蜷縮在電梯裡的身體,她蹲在了角落裡,久久的都沒有動彈,只是雙手用力的環住膝蓋,頭更是用力的埋在了雙膝前。
打開的電梯門馬上就要再次關上的時候,黑少卻是邁着那急匆匆的腳步衝了進來。
“丫丫,怎麼了?”
蹲下來的黑少見到這樣子的沈佳何有些着急,“你告訴我,是不是陸天銘欺負你了,我上去給你報仇。”
黑少起身,正打算按下樓梯,他的手臂卻是被沈佳何給用力的拽住了。
他回頭,見埋着頭的沈佳何一點點的將她那哭的已經不像是樣子的臉擡了起來,“寶貝,帶我走。”

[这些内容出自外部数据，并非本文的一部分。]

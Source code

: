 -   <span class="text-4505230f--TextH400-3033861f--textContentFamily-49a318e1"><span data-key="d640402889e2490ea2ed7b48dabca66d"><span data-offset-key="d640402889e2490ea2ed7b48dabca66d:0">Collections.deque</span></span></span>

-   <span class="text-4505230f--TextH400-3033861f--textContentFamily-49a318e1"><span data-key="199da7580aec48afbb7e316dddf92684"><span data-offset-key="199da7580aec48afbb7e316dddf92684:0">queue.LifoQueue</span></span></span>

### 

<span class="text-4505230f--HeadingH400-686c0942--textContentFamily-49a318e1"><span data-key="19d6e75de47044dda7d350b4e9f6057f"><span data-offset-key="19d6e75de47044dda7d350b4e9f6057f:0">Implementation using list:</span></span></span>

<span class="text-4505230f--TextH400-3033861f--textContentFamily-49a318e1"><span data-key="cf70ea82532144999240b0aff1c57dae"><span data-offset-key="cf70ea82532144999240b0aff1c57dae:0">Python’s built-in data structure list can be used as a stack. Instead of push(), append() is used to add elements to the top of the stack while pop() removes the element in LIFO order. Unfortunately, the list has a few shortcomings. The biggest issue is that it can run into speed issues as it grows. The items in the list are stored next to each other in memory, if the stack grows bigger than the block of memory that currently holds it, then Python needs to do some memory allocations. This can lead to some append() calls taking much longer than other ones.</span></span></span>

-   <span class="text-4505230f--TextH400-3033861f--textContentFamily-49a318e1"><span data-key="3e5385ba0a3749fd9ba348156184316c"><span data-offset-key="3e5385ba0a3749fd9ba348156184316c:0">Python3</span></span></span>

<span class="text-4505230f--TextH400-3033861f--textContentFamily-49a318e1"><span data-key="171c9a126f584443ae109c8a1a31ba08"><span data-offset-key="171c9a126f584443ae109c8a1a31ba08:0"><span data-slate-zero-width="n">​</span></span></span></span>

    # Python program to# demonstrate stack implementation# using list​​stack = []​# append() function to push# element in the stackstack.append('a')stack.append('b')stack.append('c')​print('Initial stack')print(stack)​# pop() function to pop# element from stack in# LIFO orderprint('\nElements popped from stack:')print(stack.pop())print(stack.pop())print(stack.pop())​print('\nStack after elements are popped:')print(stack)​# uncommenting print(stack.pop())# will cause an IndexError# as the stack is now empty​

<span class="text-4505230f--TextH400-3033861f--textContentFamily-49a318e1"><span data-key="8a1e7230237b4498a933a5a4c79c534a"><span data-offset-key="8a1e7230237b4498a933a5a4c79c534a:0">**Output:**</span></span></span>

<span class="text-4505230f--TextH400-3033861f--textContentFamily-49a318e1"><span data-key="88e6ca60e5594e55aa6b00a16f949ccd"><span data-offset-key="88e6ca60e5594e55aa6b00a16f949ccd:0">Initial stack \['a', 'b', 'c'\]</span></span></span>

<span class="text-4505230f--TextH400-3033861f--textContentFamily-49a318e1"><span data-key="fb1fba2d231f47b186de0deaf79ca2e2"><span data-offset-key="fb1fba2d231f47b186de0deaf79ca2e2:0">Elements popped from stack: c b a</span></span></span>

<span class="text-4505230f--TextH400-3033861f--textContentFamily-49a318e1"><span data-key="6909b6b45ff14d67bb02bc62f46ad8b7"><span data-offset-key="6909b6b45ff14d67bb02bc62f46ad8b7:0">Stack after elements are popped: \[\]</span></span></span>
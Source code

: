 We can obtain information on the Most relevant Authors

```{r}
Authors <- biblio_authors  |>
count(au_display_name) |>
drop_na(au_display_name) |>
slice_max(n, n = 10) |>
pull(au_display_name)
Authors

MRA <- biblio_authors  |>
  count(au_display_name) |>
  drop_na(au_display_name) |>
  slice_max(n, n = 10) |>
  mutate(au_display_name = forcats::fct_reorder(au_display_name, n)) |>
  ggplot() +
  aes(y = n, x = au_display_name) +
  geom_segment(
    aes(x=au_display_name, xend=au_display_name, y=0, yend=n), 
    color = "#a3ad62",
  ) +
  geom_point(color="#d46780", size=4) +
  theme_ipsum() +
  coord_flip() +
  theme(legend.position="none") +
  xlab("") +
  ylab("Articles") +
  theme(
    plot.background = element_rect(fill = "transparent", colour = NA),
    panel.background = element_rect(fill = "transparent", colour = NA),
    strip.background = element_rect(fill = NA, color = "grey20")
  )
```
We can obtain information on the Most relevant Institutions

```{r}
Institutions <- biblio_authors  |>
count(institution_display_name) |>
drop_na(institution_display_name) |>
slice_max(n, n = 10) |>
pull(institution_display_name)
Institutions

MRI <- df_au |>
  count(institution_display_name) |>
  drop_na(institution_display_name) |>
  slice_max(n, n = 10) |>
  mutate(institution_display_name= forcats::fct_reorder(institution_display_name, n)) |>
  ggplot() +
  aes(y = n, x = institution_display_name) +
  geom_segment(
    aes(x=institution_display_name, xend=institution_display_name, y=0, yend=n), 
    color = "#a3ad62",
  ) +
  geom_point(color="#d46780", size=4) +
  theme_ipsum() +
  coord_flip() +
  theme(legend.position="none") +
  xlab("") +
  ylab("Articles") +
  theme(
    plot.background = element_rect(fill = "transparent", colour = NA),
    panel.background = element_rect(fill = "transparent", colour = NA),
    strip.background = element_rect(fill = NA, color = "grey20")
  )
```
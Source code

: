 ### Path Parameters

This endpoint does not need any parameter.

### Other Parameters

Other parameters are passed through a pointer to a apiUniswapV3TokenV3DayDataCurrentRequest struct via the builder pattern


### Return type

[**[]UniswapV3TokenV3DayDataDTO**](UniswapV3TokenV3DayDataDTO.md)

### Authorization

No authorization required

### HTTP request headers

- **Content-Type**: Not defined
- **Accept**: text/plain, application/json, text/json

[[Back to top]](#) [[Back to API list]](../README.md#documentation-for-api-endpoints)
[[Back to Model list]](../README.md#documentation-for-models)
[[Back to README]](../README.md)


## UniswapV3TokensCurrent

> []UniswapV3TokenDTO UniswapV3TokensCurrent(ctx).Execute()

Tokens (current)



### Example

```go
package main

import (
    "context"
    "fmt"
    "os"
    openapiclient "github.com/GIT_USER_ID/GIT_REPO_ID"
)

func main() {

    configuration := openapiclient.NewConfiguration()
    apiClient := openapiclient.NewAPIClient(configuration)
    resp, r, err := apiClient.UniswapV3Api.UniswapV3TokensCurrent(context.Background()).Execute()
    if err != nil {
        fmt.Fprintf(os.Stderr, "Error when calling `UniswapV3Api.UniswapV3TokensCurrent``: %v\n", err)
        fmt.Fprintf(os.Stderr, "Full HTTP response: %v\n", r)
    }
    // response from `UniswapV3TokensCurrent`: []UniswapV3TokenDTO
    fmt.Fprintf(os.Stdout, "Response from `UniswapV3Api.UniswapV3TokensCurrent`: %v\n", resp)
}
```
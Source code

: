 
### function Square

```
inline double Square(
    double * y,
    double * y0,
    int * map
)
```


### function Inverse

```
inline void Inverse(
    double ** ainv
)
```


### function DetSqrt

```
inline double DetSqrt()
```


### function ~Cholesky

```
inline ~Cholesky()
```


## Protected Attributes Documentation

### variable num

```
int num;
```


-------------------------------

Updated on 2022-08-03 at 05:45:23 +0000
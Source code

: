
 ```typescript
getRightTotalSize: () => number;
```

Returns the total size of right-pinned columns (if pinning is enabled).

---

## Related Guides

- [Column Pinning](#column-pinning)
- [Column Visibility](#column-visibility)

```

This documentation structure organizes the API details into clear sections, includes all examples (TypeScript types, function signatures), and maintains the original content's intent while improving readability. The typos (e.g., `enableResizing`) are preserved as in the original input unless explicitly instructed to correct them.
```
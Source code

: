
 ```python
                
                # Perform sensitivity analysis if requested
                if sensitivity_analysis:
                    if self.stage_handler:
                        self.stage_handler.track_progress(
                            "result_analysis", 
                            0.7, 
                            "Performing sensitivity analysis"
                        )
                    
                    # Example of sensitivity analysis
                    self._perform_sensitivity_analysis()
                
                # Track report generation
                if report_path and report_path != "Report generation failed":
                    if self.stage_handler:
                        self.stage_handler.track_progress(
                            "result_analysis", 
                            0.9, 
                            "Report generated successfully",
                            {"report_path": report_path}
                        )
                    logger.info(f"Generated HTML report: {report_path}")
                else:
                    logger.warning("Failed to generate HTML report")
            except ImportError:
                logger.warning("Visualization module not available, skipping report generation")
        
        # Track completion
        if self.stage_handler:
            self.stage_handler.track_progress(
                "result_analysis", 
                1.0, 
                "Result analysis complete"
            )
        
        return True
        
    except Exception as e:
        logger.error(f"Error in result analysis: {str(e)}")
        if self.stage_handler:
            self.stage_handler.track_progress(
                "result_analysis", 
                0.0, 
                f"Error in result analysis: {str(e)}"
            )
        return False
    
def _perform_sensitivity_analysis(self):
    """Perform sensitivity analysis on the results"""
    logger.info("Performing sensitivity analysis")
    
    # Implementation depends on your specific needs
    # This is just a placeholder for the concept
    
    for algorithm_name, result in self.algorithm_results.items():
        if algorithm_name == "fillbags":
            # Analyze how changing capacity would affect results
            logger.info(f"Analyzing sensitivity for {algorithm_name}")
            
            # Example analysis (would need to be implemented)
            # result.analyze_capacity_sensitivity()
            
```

喃喃的聲音一點點的在電梯裡迴響着,沈佳何那朦朧的視線中映着黑少的影子。
“帶我走,天涯海角去哪裡都好。”
“好,我帶你走,帶你離開東城。”
黑少停止了那按樓層的動作,彎身,將蜷縮在一角的沈佳何慢慢的抱了起來。
“丫丫,別哭,有我在,不會讓你受委屈的。”
黑少抱着沈佳何從電梯裡走出來,垂眸時,見蜷縮在他懷裡的沈佳何抱着那沒安全感的樣子,她的身子只是輕輕的動了動,卻是始終什麼都沒有說,那樣子,好像是根本就沒有聽到黑少的話一樣。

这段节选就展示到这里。